Review: Cut Copy – Free Your Mind
For most, summer is the embodiment of happiness. Whether it is reminiscing about festival lolz or your beach break with mates, we always seem happier, content and more alive during those long hot days. Now, despite the autumn chill settling in, Cut Copy have provided us with a trigger to all those memories of summery love.
Their new album, Free Your Mind, evokes a light and playful sentiment, mixing feelings of freedom with huge retro sounds. In fact, according to the band, they were heavily influenced by San Francisco’s Summer of Love in 1967, and Britain’s Second Summer of Love in 1988.
The first single, ‘Free Your Mind’, is a wonderful slice of late 80s acid house. Rave pianos lifted right out of a Happy Mondays tune, with typical bongos driving the rhythm section. The sound has been modernised, but the swooping lyrics “Riches of the world are for you/You gotta fill the souls of your daughters and sons”, hark back to the late 60s.
‘We Are Explorers’ adds a psychedelic flavour. Swooshing, alien-like synths and a fantastic percussion breakdown wouldn’t be out of place in the Glade at Glastonbury Festival.
The album is broken up with small interludes that blend the tracks together, creating a cohesive journey as the theme of the music changes. ‘Footsteps’ brings us forward, with elements of 90s dance and a bassline reminiscent of Snap!’s ‘Rhythm Is a Dancer’, melded with vocal elements from Spandau Ballet.
The musical expedition continues, as sonically, we go back to the 60s. The highly reverbed and layered vocals on ‘Dark Corners & Mountain Tops’ and a simple tambourine/guitar hybrid create a hazy scene. The song suddenly injects a saxophone solo atop a pulsing 70s bass.
Free Your Mind is a pastiche of its predecessors. Yet it isn’t sardonic or gimmicky. Rather, its lyrical contents reminisce about times where limitations were pushed and boundaries broken.
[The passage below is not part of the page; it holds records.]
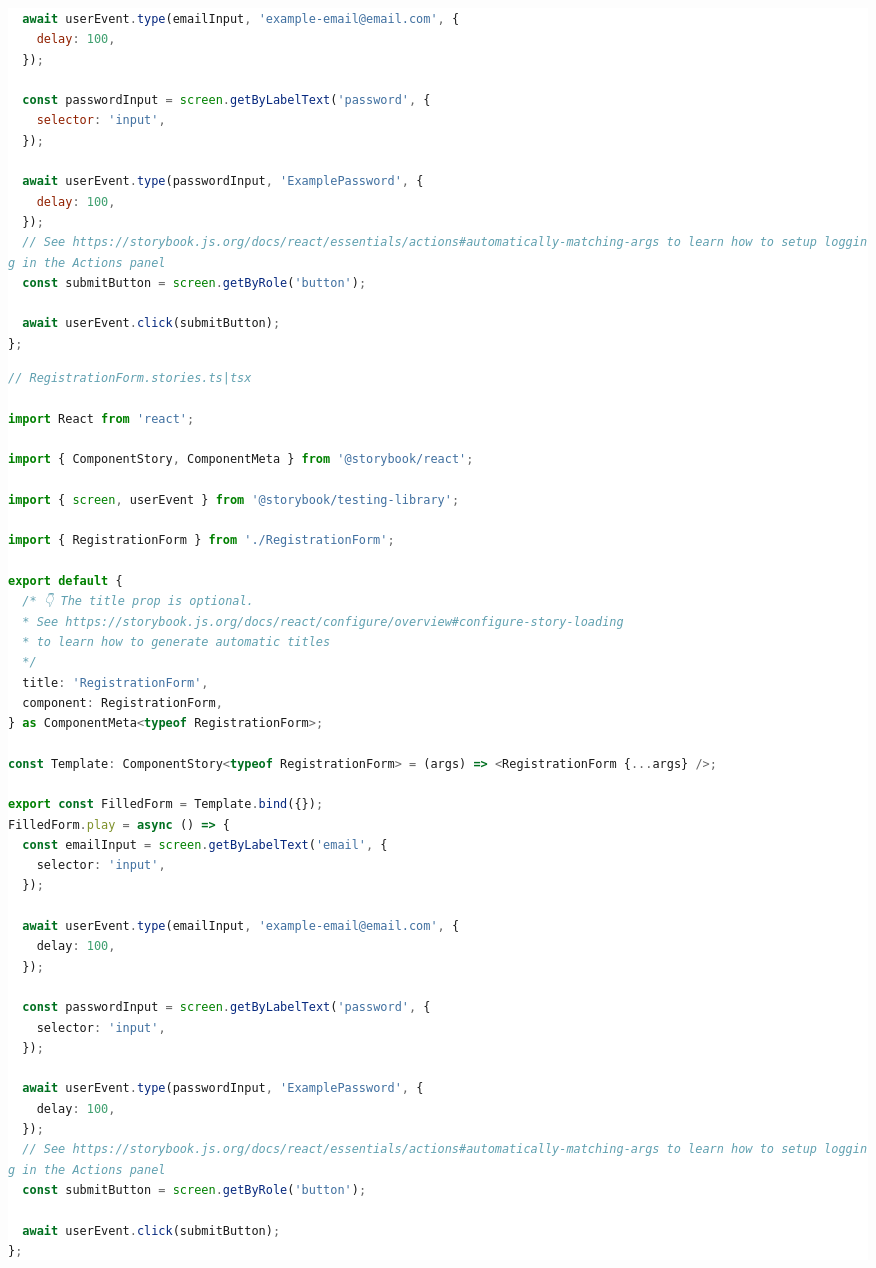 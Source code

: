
 ```js
  await userEvent.type(emailInput, 'example-email@email.com', {
    delay: 100,
  });

  const passwordInput = screen.getByLabelText('password', {
    selector: 'input',
  });

  await userEvent.type(passwordInput, 'ExamplePassword', {
    delay: 100,
  });
  // See https://storybook.js.org/docs/react/essentials/actions#automatically-matching-args to learn how to setup logging in the Actions panel
  const submitButton = screen.getByRole('button');

  await userEvent.click(submitButton);
};
```

```ts
// RegistrationForm.stories.ts|tsx

import React from 'react';

import { ComponentStory, ComponentMeta } from '@storybook/react';

import { screen, userEvent } from '@storybook/testing-library';

import { RegistrationForm } from './RegistrationForm';

export default {
  /* 👇 The title prop is optional.
  * See https://storybook.js.org/docs/react/configure/overview#configure-story-loading
  * to learn how to generate automatic titles
  */
  title: 'RegistrationForm',
  component: RegistrationForm,
} as ComponentMeta<typeof RegistrationForm>;

const Template: ComponentStory<typeof RegistrationForm> = (args) => <RegistrationForm {...args} />;

export const FilledForm = Template.bind({});
FilledForm.play = async () => {
  const emailInput = screen.getByLabelText('email', {
    selector: 'input',
  });

  await userEvent.type(emailInput, 'example-email@email.com', {
    delay: 100,
  });

  const passwordInput = screen.getByLabelText('password', {
    selector: 'input',
  });

  await userEvent.type(passwordInput, 'ExamplePassword', {
    delay: 100,
  });
  // See https://storybook.js.org/docs/react/essentials/actions#automatically-matching-args to learn how to setup logging in the Actions panel
  const submitButton = screen.getByRole('button');

  await userEvent.click(submitButton);
};
```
What Cut Copy have achieved doesn’t seem contrived, nor an act of trend following. Nods towards Primal Scream’s Screamadelica – on the magestical ‘Take Me Higher’ – and the Happy Mondays mixed with the philosophy of the 60s movement are an homage to a time in music and culture that deserves to be remembered and replicated.
Given this almost experimental theme, Free Your Mind manages to remain, at its heart, a solid pop record, one that is littered with great hooks, concise production and clever songwriting.
So bear with me while I go grab my fishing hat, smother myself in rave paint and dance around in a field. And, in the spirit of love, it would be wonderful if you could all join me!